Top of Task inputs

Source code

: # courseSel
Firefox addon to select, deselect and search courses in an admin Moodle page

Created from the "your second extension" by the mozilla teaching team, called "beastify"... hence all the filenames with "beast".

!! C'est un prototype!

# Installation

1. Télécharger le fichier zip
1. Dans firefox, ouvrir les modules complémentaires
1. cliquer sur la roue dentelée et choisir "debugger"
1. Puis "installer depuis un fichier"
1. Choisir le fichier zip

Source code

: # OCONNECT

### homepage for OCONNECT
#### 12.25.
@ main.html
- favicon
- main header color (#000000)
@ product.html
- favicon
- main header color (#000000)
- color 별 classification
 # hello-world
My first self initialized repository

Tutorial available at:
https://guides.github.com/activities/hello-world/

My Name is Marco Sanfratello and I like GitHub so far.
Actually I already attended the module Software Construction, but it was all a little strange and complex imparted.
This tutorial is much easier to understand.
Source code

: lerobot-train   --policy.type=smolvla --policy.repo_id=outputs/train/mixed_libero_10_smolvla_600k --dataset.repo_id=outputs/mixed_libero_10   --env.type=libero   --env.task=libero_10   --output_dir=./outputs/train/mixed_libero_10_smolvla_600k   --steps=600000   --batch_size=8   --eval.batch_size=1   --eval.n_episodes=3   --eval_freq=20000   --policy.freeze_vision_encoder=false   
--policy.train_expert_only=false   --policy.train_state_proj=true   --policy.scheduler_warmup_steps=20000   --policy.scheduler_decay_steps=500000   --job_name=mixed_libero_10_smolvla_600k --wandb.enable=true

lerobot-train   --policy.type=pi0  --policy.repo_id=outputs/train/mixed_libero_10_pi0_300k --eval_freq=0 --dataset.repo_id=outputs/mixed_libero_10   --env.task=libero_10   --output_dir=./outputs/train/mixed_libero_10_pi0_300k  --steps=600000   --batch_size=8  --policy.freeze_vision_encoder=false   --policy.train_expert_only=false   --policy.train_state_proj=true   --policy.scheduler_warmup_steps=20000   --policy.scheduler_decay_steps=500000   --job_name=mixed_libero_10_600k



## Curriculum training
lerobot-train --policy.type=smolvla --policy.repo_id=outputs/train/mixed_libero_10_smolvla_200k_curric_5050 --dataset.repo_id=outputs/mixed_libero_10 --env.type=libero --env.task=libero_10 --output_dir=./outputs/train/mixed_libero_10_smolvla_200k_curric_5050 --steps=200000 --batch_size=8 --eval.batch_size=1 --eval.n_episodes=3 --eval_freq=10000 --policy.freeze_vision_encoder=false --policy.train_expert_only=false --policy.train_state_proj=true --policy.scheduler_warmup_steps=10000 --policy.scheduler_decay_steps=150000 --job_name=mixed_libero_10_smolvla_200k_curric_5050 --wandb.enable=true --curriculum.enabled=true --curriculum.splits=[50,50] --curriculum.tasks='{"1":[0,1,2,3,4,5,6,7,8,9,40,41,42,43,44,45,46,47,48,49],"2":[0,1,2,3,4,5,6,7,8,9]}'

Bottom of Task inputs

Your assignment: Repeat every line of the data precisely.

Answer for this exercise:
Source code

: # courseSel
Firefox addon to select, deselect and search courses in an admin Moodle page

Created from the "your second extension" by the mozilla teaching team, called "beastify"... hence all the filenames with "beast".

!! C'est un prototype!

# Installation

1. Télécharger le fichier zip
1. Dans firefox, ouvrir les modules complémentaires
1. cliquer sur la roue dentelée et choisir "debugger"
1. Puis "installer depuis un fichier"
1. Choisir le fichier zip

Source code

: # OCONNECT

### homepage for OCONNECT
#### 12.25.
@ main.html
- favicon
- main header color (#000000)
@ product.html
- favicon
- main header color (#000000)
- color 별 classification
 # hello-world
My first self initialized repository

Tutorial available at:
https://guides.github.com/activities/hello-world/

My Name is Marco Sanfratello and I like GitHub so far.
Actually I already attended the module Software Construction, but it was all a little strange and complex imparted.
This tutorial is much easier to understand.
Source code

: lerobot-train   --policy.type=smolvla --policy.repo_id=outputs/train/mixed_libero_10_smolvla_600k --dataset.repo_id=outputs/mixed_libero_10   --env.type=libero   --env.task=libero_10   --output_dir=./outputs/train/mixed_libero_10_smolvla_600k   --steps=600000   --batch_size=8   --eval.batch_size=1   --eval.n_episodes=3   --eval_freq=20000   --policy.freeze_vision_encoder=false   
--policy.train_expert_only=false   --policy.train_state_proj=true   --policy.scheduler_warmup_steps=20000   --policy.scheduler_decay_steps=500000   --job_name=mixed_libero_10_smolvla_600k --wandb.enable=true

lerobot-train   --policy.type=pi0  --policy.repo_id=outputs/train/mixed_libero_10_pi0_300k --eval_freq=0 --dataset.repo_id=outputs/mixed_libero_10   --env.task=libero_10   --output_dir=./outputs/train/mixed_libero_10_pi0_300k  --steps=600000   --batch_size=8  --policy.freeze_vision_encoder=false   --policy.train_expert_only=false   --policy.train_state_proj=true   --policy.scheduler_warmup_steps=20000   --policy.scheduler_decay_steps=500000   --job_name=mixed_libero_10_600k



## Curriculum training
lerobot-train --policy.type=smolvla --policy.repo_id=outputs/train/mixed_libero_10_smolvla_200k_curric_5050 --dataset.repo_id=outputs/mixed_libero_10 --env.type=libero --env.task=libero_10 --output_dir=./outputs/train/mixed_libero_10_smolvla_200k_curric_5050 --steps=200000 --batch_size=8 --eval.batch_size=1 --eval.n_episodes=3 --eval_freq=10000 --policy.freeze_vision_encoder=false --policy.train_expert_only=false --policy.train_state_proj=true --policy.scheduler_warmup_steps=10000 --policy.scheduler_decay_steps=150000 --job_name=mixed_libero_10_smolvla_200k_curric_5050 --wandb.enable=true --curriculum.enabled=true --curriculum.splits=[50,50] --curriculum.tasks='{"1":[0,1,2,3,4,5,6,7,8,9,40,41,42,43,44,45,46,47,48,49],"2":[0,1,2,3,4,5,6,7,8,9]}'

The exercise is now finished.